HEC s’est constitué une armée de 107 enseignants chercheurs, sur un corps professoral de 150 permanents. Le ratio devrait continuer à augmenter à en croire la direction. “C’est absolument majeur de créer du savoir, et ne pas seulement le disséminer. Il en va de notre crédibilité et de notre positionnement au niveau mondial”, affirme le directeur général adjoint d’HEC. Compétition. Toujours compétition.

La masse salariale a elle aussi gonflé sous l’effet de l’augmentation du nombre d’étudiants. Si on ajoute aux salaires des profs ceux du personnel administratif, l’ensemble  représente 59% du budget d’Audencia.

“Plus on fera de la pédagogie autour de notre fonctionnement et plus nous serons transparents, moins les frais de scolarité seront polémiques”, parie Christophe Germain. “On ne gère pas une école de commerce pour gagner de l’argent.” Si son école dégage un bénéfice chaque année, il assure le réinvestir. L’actionnaire majoritaire est la CCI de Nantes et l’association historique qui gère l’école. “Le statut EESC (Établissement d'Enseignement Supérieur Consulaire) permet éventuellement de faire entrer des actionnaires privés mais sans possibilité de versement de dividendes”, tient à préciser le directeur.

Vers une privatisation des écoles de commerce ?

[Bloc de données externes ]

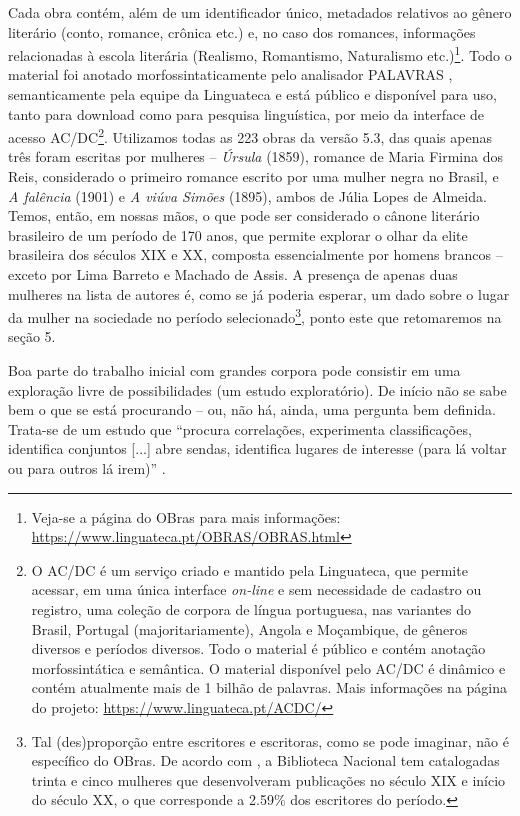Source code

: \documentclass[portuguese]{textolivre}
\begin{document}
Cada obra contém, além de um identificador único, metadados relativos ao gênero literário (conto, romance, crônica etc.) e, no caso dos romances, informações relacionadas à escola literária (Realismo, Romantismo, Naturalismo etc.)\footnote{Veja-se a página do OBras para mais informações: \url{https://www.linguateca.pt/OBRAS/OBRAS.html}}. Todo o material foi anotado morfossintaticamente pelo analisador PALAVRAS \cite{bick2000}, semanticamente pela equipe da Linguateca e está público e disponível para uso, tanto para download como para pesquisa linguística, por meio da interface de acesso AC/DC\footnote{O AC/DC é um serviço criado e mantido pela Linguateca, que permite acessar, em uma única interface \textit{on-line} e sem necessidade de cadastro ou registro, uma coleção de corpora de língua portuguesa, nas variantes do Brasil, Portugal (majoritariamente), Angola e Moçambique, de gêneros diversos e períodos diversos. Todo o material é público e contém anotação morfossintática e semântica. O material disponível pelo AC/DC é dinâmico e contém atualmente mais de 1 bilhão de palavras. Mais informações na página do projeto: \url{https://www.linguateca.pt/ACDC/}}. Utilizamos todas as 223 obras da versão 5.3, das quais apenas três foram escritas por mulheres – \textit{Úrsula} (1859), romance de Maria Firmina dos Reis, considerado o primeiro romance escrito por uma mulher negra no Brasil, e \textit{A falência} (1901) e \textit{A viúva Simões} (1895), ambos de Júlia Lopes de Almeida. Temos, então, em nossas mãos, o que pode ser considerado o cânone literário brasileiro de um período de 170 anos, que permite explorar o olhar da elite brasileira dos séculos XIX e XX, composta essencialmente por homens brancos – exceto por Lima Barreto e Machado de Assis. A presença de apenas duas mulheres na lista de autores é, como se já poderia esperar, um dado sobre o lugar da mulher na sociedade no período selecionado\footnote{Tal (des)proporção entre escritores e escritoras, como se pode imaginar, não é específico do OBras. De acordo com \textcite{santos2014}, a Biblioteca Nacional tem catalogadas trinta e cinco mulheres que desenvolveram publicações no século XIX e início do século XX, o que corresponde a 2.59\% dos escritores do período.}, ponto este que retomaremos na seção 5.

Boa parte do trabalho inicial com grandes corpora pode consistir em uma exploração livre de possibilidades (um estudo exploratório). De início não se sabe bem o que se está procurando – ou, não há, ainda, uma pergunta bem definida. Trata-se de um estudo que “procura correlações, experimenta classificações, identifica conjuntos [...] abre sendas, identifica lugares de interesse (para lá voltar ou para outros lá irem)” \cite[p. 49]{santos2008}.
\end{document}
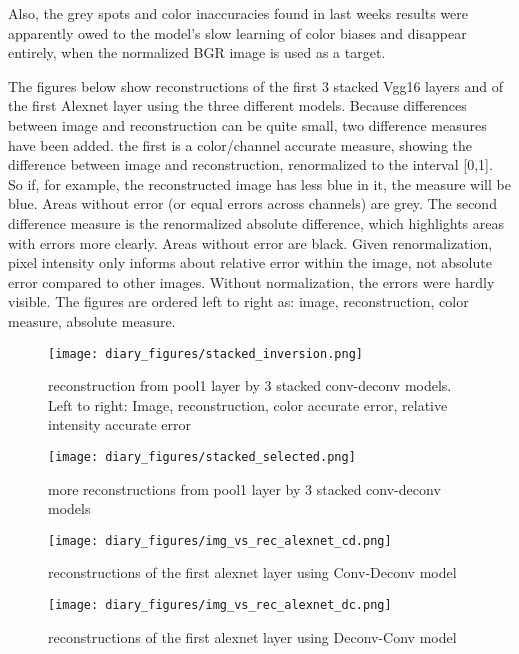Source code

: \documentclass{article}
\begin{document}
Also, the grey spots and color inaccuracies found in last weeks results were apparently owed to the model's slow learning of color biases and disappear entirely, when the normalized BGR image is used as a target.

The figures below show reconstructions of the first 3 stacked Vgg16 layers and of the first Alexnet layer using the three different models. Because differences between image and reconstruction can be quite small, two difference measures have been added. the first is a color/channel accurate measure, showing the difference between image and reconstruction, renormalized to the interval [0,1]. So if, for example, the reconstructed image has less blue in it, the measure will be blue. Areas without error (or equal errors across channels) are grey. The second difference measure is the renormalized absolute difference, which highlights areas with errors more clearly. Areas without error are black. Given renormalization,  pixel intensity only informs about relative error within the image, not absolute error compared to other images. Without normalization, the errors were hardly visible. The figures are ordered left to right as: image, reconstruction, color measure, absolute measure.

\begin{figure}
    \centering
    \texttt{[image: diary\_figures/stacked\_inversion.png]}
    \caption{reconstruction from pool1 layer by 3 stacked conv-deconv models. Left to right: Image, reconstruction, color accurate error, relative intensity accurate error}
    \label{fig:stacked_inv1}
\end{figure}

\begin{figure}
    \centering
    \texttt{[image: diary\_figures/stacked\_selected.png]}
    \caption{more reconstructions from pool1 layer by 3 stacked conv-deconv models}
    \label{fig:stacked_inv2}
\end{figure}

\begin{figure}
    \centering
    \texttt{[image: diary\_figures/img\_vs\_rec\_alexnet\_cd.png]}
    \caption{reconstructions of the first alexnet layer using Conv-Deconv model}
    \label{fig:alex_cd}
\end{figure}


\begin{figure}
    \centering
    \texttt{[image: diary\_figures/img\_vs\_rec\_alexnet\_dc.png]}
    \caption{reconstructions of the first alexnet layer using Deconv-Conv model}
    \label{fig:alex_dc}
\end{figure}
\end{document}
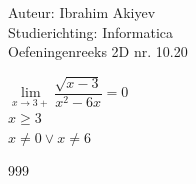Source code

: \documentclass[a4paper]{article}
\begin{document}
\noindent \large Auteur: Ibrahim Akiyev \\
\noindent \large Studierichting: Informatica\\
\noindent \large Oefeningenreeks 2D nr. 10.20\\

\medskip

\normalsize

$\lim\limits_{x \to 3+} \dfrac{\sqrt{x-3}}{x^2-6x} = 0$\\

$x \geq 3$\\

$x \neq 0 \vee x \neq 6$\\


\begin{thebibliography}{999}
\end{thebibliography}
\end{document}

Nombre d’écoles de commerce ont choisi le statut juridique EESC. L’Emlyon fait figure d’exception. L’école a récemment quitté son statut associatif pour devenir une société anonyme (SA). En 2019, Qualium Investissement et Bpifrance, deux investisseurs, sont entrés au capital de la SA. Cette opération inédite prend la forme d’un engagement d’apport en fonds propres d’environ 100 millions d’euros sur les cinq prochaines années. “Le capital de l’école sera ouvert dans les prochains mois aux salariés du groupe emlyon et aux diplômés de l’école”, complète le communiqué de l’école publié en septembre dernier.

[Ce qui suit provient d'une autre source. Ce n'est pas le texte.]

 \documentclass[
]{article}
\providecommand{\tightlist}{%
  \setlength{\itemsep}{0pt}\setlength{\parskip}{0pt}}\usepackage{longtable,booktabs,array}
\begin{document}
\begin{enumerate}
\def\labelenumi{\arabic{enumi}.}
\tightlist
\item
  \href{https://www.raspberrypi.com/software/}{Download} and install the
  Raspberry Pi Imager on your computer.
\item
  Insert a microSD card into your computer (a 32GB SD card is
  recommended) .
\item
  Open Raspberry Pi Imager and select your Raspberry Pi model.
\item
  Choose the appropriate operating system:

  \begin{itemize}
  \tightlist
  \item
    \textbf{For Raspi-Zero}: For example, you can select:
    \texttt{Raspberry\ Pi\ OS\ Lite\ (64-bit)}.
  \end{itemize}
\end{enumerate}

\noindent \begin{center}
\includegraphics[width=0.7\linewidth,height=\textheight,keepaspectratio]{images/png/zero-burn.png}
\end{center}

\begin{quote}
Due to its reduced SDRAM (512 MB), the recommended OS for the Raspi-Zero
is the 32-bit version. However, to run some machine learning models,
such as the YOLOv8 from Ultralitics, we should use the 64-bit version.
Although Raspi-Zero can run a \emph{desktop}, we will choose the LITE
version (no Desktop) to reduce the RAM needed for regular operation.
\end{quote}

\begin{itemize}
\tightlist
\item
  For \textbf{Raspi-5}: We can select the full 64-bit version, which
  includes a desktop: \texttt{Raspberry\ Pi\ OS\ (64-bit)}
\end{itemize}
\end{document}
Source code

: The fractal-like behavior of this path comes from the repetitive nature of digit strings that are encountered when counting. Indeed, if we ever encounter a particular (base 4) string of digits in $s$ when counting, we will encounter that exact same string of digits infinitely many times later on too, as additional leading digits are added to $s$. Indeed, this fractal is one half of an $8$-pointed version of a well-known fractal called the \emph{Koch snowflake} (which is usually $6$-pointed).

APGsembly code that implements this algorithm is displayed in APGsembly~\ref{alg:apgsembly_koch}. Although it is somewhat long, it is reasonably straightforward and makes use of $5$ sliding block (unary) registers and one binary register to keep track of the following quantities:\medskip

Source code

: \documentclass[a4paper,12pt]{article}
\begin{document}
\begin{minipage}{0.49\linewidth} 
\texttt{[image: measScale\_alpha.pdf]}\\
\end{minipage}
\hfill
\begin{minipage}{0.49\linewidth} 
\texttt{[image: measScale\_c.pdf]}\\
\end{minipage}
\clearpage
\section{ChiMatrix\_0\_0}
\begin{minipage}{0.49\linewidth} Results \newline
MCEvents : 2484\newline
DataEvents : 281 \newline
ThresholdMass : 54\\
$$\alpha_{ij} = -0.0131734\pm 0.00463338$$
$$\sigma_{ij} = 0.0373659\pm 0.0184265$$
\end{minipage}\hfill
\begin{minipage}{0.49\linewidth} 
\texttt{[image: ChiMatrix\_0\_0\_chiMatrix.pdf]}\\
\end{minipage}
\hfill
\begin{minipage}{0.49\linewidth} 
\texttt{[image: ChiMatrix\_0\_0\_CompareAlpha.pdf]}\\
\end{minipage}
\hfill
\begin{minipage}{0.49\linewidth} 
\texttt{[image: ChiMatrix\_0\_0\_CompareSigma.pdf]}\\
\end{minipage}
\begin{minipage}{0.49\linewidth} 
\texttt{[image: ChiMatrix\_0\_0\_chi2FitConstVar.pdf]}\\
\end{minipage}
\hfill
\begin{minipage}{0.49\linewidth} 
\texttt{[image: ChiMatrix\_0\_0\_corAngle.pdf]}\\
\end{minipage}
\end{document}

Une grande école qui ouvre son capital à des acteurs privés n’est pas banal. Certains crient à la privatisation de l’enseignement supérieur. Et un directeur d’école de s'interroger : “Une école peut-elle apporter la même valeur aux étudiants quand la gouvernance est privée ? Je n’ai pas la réponse…”.

Rééquilibrer le compte de résultat

D’autres y voient un changement naturel étant donné que les subventions publiques n’ont eu de cesse de baisser ces dix dernières années. A HEC, le financement de la CCI Paris Île-de-France et la taxe d’apprentissage représentaient 28% du budget en 2008. Ce n’est plus que 5% dix ans plus tard, et elle devrait être de 2% en 2021 selon Éric Ponsonnet, directeur général adjoint de la plus connue des écoles de commerce françaises.

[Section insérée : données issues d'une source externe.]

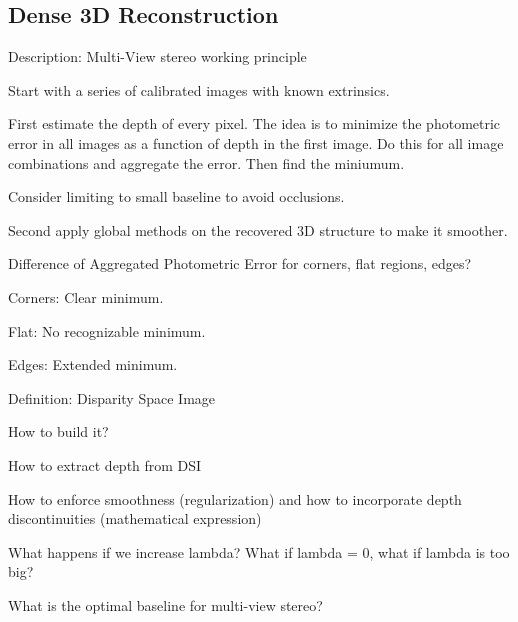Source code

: \documentclass[10pt,a4paper]{scrartcl}
\begin{document}
\begin{multicols*}{2}
\subsection*{Dense 3D Reconstruction}

\begin{QandA}
{Description: Multi-View stereo working principle}
\item Start with a series of calibrated images with known extrinsics.
\item First estimate the depth of every pixel. The idea is to minimize the photometric error in all images as a function of depth in the first image. Do this for all image combinations and aggregate the error. Then find the miniumum.
\item Consider limiting to small baseline to avoid occlusions.
\item Second apply global methods on the recovered 3D structure to make it smoother.
\end{QandA}

\begin{QandA}
{Difference of Aggregated Photometric Error for corners, flat regions, edges?}
\item Corners: Clear minimum.
\item Flat: No recognizable minimum.
\item Edges: Extended minimum.
\end{QandA}

\begin{QandA}
{Definition: Disparity Space Image}
\item How to build it?
\end{QandA}

\begin{QandA}
{How to extract depth from DSI}
\item
\end{QandA}

\begin{QandA}
{How to enforce smoothness (regularization) and how to incorporate depth discontinuities (mathematical expression)}
\item
\end{QandA}

\begin{QandA}
{What happens if we increase lambda? What if lambda = 0, what if lambda is too big?}
\item
\end{QandA}

\begin{QandA}
{What is the optimal baseline for multi-view stereo?}
\item
\end{QandA}


\end{multicols*}
\end{document}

Même schéma du côté d’Audencia. Entre 2012 et 2019, l’école de Nantes a vu sa subvention des collectivités publiques passer de 14% à 0,5% de son budget. Moins de recettes, donc plus de frais de scolarité. Le schéma comptable est clair.

A noter que dans le même temps, de nouvelles entrées financières sont apparues. Les collectes de fonds auprès des alumni et des entreprises sont en pleine croissance. Elles représentent aujourd’hui 9% du budget de Skema. Le chiffre grimpe à 25% pour Audencia, précise la direction. Dans sa nouvelle campagne, HEC vise 200 millions d’euros levés d’ici 2024.

Cette nouvelle source suffit-elle à compenser la baisse des dotations publiques ? Non répondent les écoles qui craignent pour l’avenir de leurs finances.